• DESCRIPTION OF THE TASK:
Copy the lines below that contain "measurement".

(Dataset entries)
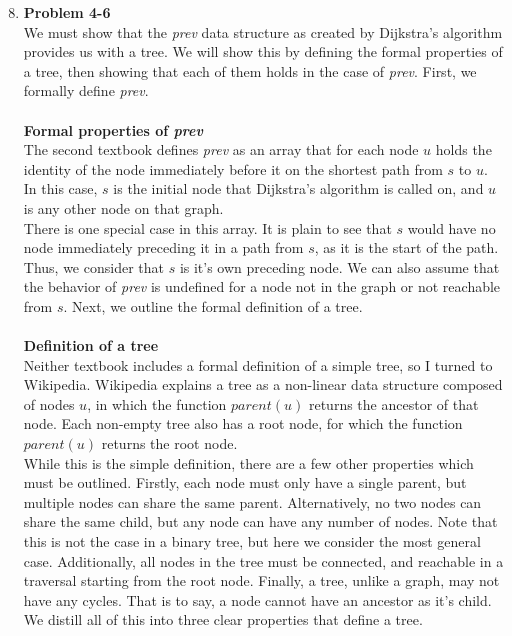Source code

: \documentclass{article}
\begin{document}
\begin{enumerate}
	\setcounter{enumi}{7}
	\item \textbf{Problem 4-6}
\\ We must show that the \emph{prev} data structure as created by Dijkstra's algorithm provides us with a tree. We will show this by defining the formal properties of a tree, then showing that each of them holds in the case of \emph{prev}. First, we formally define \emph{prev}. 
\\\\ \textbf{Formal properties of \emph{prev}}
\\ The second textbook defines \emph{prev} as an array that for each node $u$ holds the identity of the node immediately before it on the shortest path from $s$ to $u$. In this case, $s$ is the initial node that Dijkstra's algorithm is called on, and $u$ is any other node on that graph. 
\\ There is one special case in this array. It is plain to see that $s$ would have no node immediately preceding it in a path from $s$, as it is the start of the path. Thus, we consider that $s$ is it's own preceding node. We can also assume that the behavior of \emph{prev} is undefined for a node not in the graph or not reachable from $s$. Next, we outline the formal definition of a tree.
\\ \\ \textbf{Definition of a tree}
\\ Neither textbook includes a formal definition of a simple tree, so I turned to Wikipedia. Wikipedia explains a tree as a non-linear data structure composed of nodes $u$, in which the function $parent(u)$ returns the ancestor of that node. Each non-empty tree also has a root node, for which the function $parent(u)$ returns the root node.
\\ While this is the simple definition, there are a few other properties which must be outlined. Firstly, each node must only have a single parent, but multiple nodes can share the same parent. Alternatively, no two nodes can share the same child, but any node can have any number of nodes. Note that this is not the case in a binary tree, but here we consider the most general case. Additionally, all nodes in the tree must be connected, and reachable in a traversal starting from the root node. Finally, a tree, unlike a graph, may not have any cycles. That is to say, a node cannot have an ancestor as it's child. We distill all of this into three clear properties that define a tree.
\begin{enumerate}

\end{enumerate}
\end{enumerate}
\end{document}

...

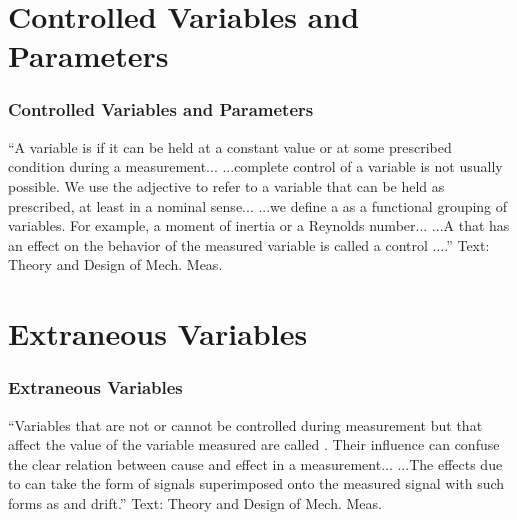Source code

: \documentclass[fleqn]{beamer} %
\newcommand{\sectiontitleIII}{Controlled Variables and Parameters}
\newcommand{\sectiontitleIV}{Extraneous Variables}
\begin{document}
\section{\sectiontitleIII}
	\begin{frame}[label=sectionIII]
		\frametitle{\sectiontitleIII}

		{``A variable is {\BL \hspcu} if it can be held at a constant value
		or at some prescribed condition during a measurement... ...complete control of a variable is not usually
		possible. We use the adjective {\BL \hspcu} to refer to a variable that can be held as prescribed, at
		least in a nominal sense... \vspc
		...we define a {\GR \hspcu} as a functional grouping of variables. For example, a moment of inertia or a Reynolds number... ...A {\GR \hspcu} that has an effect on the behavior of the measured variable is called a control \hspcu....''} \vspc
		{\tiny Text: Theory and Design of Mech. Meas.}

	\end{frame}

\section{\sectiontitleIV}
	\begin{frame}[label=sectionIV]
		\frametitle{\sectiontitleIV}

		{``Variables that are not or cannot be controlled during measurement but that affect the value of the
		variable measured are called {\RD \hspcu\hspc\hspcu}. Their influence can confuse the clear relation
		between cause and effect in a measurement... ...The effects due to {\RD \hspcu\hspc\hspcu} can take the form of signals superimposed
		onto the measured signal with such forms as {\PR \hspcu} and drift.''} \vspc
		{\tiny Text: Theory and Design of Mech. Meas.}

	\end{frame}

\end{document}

• ANSWER FOR THE TASK:
		or at some prescribed condition during a measurement... ...complete control of a variable is not usually
		{``Variables that are not or cannot be controlled during measurement but that affect the value of the
		between cause and effect in a measurement... ...The effects due to {\RD \hspcu\hspc\hspcu} can take the form of signals superimposed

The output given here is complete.